Hungarian food writer Zsófia Mautner recommends Babel as one of her top 10 restaurants in Budapest, describing it as the ultimate destination for contemporary Transylvanian cuisine in the Hungarian capital. At Michelin-star Babel, executive chef István Veres uses ingredients that evoke the region where he grew up. The menu itself harks back to the childhood memories of the restaurant’s young, visionary chef, and the concept at the heart of Babel’s cuisine rests upon this nostalgia. The 10-course tasting menu features singular signature dishes such as trout with lichen, beef tendon and radish or a broth of Tokaj wine, celeriac and parsley. A seven-course vegan tasting menu is also on offer at Babel.
Since opening in 2010, MÁK Bistro has been offering patrons a state-of-the-art gastronomic experience within its signature relaxed, unpretentious atmosphere. MÁK’s manager Vajda Zsófia points out how chef János Mizsei’s love for different textures, acidity and unusual combinations of ingredients earned him the title of Hungary’s best young chef in 2014. While Hungarian culinary tradition remains the basis of MÁK’s cuisine, a clearly Scandinavian twist is also a firm part of its identity, with dishes such as the carrot, caviar and pine starter or its poppyseed and sour cherry dessert stealing the spotlight.
Located within the historical Dorottya Palace in Budapest’s elegant fifth district, Baraka has been a fine-dining destination for lovers of French and Asian cuisine since 2001. While the restaurant’s sleek, chic design is the culmination of co-owner Leora Seboek’s vision, her husband David can be found in the restaurant’s kitchen baking bread alongside Baraka’s chef Márton Keve. Although chef Keve is extremely proud of his plant-based degustation menu, he admits to have found it challenging and rewarding in equal parts. For meat-eaters, he strongly recommends his signature fusion dish of pigeon served with red cabbage, quince and buckwheat.

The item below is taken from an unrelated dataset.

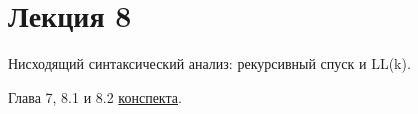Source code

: \section{Лекция 8}
 
Нисходящий синтаксический анализ: рекурсивный спуск и LL(k).


Глава 7, 8.1 и 8.2 \href{https://github.com/YaccConstructor/articles/blob/master/InProgress/Formal_langs_CFPQ_course_notes/Formal_lang_CFPQ_course_notes.pdf}{конспекта}.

One of Budapest’s foremost fine-dining venues, Stand received its Michelin star only nine months after opening. Chefs Szabina Szulló and Tamás Széll describe how their approach is primarily a reflection on the possibilities afforded by Hungarian ingredients, all the while meeting the expectations of world-class contemporary gastronomic experience. Showcasing the chefs’ interpretation of Hungarian cuisine, Stand’s menu includes traditional favourites such as goulash soup or somlói galuska (a layered of sponge cake with crème pâtissière and chocolate sauce). Whilst these may not confer much pomp and circumstance, the precision and attention to detail dedicated to each is unmistakable.
A relative newcomer to the Budapest culinary scene (opened in 2019), Laurel offers patrons a more casual fine-dining experience, as manager and owner Gergely Báthory explains. Laurel’s eight-course Chef’s Menu consists of a symphony of head chef Ádám Mede’s signature dishes including rooster broth or his highly sought-after catfish stew. For non-meat eaters, the seasonal menu – changed four times a year – is also available in a plant-based, vegan version.
Nobu Budapest is the first and only Central European member of the well-known worldwide dining empire of the same name. Located at the very heart of the Pest side of town, inside the Kempinski Hotel Corvinus, Nobu offers the opportunity to explore a new culinary universe. Here, chef Nobuyuki Matsuhisa re-interprets traditional Japanese techniques to create innovative dishes inspired by South American flavours. The elegant restaurant’s signature dishes include Alaskan black cod with miso and yellowtail sashimi with jalapeño.
Owners Tamás Horváth and Zoltán Kalocsai explain how with the opening of Textúra they dreamt of bringing back the intimacy and informality that once defined their award-winning, Michelin-star restaurant Borkonyha. Although Textúra focuses on traditional cooking methods such as poaching, smoke-curing and slow-cooking, the kitchen is also a place for playfulness and experimentation. Executive chef Ákos Sárközi’s wild boar neck with cabbage comes highly recommended.
At Tigris, located within a historical building dating back to the 1830s, traditional Hungarian flavours meet fine dining in an elegant contemporary atmosphere. While the restaurant offers an expansive collection of almost 10,000 bottles of wine, it is most proud of its limited-edition bottles from the acclaimed Hungarian Gere and Szepsy wineries. Tigris is renowned for its unparalleled selection of foie gras, which it sources exclusively from the highest quality Hungarian producer.